### Problem details
Copy out all lines bearing the word "this" from the listing below.

______________________________

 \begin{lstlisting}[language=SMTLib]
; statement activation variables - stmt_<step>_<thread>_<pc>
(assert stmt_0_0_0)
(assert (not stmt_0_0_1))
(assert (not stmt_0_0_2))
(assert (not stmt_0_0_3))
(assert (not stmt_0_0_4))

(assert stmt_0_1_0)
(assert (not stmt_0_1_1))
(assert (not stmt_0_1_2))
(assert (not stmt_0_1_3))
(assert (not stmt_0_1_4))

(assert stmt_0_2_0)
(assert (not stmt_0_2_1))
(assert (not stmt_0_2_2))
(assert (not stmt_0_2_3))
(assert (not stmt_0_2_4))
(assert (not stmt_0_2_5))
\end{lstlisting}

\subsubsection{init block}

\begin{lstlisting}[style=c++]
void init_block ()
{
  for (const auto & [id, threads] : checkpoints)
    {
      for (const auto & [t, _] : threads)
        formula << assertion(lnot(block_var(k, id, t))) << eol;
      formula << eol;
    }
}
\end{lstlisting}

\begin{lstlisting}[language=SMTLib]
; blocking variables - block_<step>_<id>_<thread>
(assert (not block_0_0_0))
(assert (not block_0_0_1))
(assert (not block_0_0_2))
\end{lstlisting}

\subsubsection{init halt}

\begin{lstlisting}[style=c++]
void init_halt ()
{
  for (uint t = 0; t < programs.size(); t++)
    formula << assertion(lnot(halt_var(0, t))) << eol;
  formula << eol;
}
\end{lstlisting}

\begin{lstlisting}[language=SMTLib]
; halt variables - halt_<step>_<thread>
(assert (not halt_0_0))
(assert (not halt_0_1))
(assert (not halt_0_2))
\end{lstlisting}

______________________________

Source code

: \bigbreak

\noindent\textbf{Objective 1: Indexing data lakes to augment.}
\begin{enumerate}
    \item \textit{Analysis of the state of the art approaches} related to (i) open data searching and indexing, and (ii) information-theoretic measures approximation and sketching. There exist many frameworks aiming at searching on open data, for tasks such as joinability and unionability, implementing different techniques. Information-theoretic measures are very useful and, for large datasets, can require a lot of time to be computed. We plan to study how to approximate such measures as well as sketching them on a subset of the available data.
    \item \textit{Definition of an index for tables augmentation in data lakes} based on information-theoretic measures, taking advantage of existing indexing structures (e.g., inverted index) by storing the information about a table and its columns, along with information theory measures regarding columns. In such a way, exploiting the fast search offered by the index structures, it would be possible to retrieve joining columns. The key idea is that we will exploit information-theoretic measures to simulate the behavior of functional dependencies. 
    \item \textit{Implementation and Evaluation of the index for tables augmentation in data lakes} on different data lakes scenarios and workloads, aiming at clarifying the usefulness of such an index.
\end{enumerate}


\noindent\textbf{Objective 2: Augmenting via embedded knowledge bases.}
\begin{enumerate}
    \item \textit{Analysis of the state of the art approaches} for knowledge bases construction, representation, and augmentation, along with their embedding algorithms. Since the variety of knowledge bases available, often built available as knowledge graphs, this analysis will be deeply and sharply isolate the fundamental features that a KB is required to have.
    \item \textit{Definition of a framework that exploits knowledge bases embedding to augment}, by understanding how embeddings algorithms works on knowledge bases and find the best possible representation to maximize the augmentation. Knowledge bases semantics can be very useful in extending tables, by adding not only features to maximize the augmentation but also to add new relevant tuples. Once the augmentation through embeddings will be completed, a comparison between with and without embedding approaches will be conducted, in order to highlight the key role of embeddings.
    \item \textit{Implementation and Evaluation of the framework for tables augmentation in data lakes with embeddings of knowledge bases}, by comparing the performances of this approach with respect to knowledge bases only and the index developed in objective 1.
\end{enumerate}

______________________________

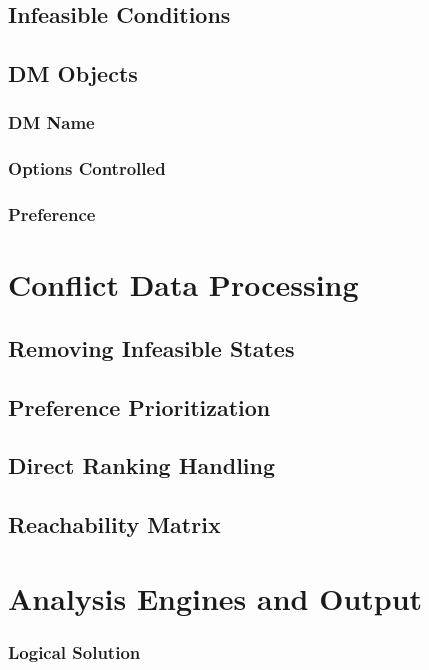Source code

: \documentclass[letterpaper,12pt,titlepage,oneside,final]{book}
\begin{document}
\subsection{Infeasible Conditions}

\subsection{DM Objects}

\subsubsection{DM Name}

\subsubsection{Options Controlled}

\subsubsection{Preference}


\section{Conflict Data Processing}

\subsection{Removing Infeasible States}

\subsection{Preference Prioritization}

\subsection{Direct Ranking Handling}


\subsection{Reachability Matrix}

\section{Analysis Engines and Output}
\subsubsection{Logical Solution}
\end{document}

______________________________

### Answer box
    \item \textit{Analysis of the state of the art approaches} for knowledge bases construction, representation, and augmentation, along with their embedding algorithms. Since the variety of knowledge bases available, often built available as knowledge graphs, this analysis will be deeply and sharply isolate the fundamental features that a KB is required to have.
    \item \textit{Implementation and Evaluation of the framework for tables augmentation in data lakes with embeddings of knowledge bases}, by comparing the performances of this approach with respect to knowledge bases only and the index developed in objective 1.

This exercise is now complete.